The focus of the re-test carried out by the two laboratories was the review of 29 biological samples from October-December 2019 that Italian researchers had found positive, 29 samples from the same period they had tested negative and 29 samples from as far back as 2018 that were also negative.
The samples were sent blind, which means scientists did not know which samples were which.
The Italian study focused on identifying the coronavirus-linked antibody IgM, which indicates recent infection.
Out of the 87 samples reviewed, three were found by both laboratories to be positive for IgM. The first dated back to Oct. 10, 2019, in Lombardy.
But Erasmus’ criteria required all three coronavirus-linked antibodies – IgM, neutralising antibodies and IgG – to be identified, and none of the samples fulfilled that requirement.

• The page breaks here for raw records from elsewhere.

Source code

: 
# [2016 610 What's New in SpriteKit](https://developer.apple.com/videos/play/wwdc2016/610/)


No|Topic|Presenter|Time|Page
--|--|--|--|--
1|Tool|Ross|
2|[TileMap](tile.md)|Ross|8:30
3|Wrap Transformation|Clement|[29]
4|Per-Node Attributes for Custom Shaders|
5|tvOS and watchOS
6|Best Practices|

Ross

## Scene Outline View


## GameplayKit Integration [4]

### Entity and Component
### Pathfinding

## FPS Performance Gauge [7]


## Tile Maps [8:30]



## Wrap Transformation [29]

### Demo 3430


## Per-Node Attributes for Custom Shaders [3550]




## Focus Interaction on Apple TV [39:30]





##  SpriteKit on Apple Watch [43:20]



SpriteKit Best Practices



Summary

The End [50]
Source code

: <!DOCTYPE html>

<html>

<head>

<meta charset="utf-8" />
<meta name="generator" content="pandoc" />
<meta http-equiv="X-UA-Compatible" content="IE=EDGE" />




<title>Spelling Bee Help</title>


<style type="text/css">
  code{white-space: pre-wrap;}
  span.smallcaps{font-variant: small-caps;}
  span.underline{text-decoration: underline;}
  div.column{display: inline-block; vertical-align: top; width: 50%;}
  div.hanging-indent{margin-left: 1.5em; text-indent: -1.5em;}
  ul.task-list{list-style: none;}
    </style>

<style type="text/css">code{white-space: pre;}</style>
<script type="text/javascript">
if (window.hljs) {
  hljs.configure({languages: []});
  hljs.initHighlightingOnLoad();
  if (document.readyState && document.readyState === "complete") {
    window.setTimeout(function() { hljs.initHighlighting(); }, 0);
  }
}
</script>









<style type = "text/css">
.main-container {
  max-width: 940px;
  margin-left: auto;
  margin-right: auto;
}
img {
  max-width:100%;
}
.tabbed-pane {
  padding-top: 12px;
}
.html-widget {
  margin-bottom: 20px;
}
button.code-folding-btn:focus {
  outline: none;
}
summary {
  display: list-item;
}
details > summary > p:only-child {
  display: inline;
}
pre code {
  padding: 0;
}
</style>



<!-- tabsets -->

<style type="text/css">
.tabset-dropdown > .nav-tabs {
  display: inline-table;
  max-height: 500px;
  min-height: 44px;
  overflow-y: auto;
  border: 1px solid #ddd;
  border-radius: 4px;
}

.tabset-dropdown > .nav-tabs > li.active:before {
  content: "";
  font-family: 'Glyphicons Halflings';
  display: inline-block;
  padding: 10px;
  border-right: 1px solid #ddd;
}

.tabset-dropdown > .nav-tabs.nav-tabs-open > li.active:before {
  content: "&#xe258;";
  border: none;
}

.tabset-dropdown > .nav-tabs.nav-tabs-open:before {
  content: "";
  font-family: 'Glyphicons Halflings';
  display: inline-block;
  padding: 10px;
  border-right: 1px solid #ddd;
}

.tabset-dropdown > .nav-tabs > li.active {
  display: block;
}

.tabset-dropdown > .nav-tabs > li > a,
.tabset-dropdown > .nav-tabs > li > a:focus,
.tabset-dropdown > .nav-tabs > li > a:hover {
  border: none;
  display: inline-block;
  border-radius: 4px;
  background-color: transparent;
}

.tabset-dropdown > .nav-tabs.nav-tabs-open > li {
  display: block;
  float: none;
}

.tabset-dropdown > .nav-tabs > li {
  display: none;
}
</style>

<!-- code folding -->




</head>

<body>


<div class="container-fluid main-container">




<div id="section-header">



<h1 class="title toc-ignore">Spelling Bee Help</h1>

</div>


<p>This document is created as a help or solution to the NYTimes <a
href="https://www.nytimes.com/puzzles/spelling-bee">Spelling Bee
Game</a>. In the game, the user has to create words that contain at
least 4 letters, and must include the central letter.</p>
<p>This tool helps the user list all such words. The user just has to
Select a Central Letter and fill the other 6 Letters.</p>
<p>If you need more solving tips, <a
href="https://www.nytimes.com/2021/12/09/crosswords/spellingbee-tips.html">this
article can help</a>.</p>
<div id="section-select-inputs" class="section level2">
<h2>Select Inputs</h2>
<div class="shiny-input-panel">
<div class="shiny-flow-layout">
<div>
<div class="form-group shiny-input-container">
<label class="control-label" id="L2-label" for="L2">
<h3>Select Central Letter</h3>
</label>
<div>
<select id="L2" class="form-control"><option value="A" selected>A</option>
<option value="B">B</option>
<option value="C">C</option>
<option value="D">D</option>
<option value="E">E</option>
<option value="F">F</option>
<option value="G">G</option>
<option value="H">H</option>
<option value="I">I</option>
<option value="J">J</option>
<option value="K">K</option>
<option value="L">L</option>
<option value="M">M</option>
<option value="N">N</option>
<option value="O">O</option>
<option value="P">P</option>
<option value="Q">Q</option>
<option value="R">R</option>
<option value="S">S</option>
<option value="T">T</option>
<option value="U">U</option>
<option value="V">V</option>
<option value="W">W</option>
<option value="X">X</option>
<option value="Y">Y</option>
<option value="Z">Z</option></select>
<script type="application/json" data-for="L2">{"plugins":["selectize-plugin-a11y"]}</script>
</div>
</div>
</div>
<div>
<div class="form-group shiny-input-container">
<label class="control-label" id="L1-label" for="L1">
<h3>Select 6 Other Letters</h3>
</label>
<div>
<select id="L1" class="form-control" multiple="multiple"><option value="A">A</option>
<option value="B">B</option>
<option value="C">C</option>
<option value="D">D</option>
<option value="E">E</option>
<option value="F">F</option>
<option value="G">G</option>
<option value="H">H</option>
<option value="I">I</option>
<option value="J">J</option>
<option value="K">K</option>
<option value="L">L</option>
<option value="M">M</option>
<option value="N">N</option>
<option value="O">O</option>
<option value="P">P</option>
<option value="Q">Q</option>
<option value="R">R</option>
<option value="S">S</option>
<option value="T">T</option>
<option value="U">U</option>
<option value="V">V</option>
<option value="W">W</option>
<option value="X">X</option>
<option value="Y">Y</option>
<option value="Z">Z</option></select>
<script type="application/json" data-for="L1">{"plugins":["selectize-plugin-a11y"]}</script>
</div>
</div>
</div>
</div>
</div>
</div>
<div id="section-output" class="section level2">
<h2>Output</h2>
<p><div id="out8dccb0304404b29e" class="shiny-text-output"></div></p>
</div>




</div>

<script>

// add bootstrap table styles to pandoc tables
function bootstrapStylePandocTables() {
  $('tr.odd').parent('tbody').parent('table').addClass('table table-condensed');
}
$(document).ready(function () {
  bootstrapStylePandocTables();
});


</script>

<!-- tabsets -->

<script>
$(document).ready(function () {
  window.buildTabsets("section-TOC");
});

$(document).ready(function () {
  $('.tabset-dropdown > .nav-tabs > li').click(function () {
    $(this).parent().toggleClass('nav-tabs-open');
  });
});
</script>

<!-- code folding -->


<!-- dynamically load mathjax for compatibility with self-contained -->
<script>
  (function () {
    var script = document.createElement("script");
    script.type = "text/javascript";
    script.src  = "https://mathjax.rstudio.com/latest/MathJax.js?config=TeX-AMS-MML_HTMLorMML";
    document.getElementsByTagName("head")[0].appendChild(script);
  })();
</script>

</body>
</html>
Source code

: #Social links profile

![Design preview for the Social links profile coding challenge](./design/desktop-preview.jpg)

Other samples had levels of IgM recognised by VisMederi but below the threshold set by Erasmus. The oldest dated back to Sept. 3, 2019, from the Veneto region.
Meanwhile, the INT researchers are also preparing a new paper on 25 studies carried out in Europe and North America on the start of the pandemic.
Giovanni Apolone, INT scientific director, said 23 of these studies come to similar conclusions to the Italian research.
Last month, a study by the University of Kent in southern England placed the first case of COVID-19 in China in October 2019.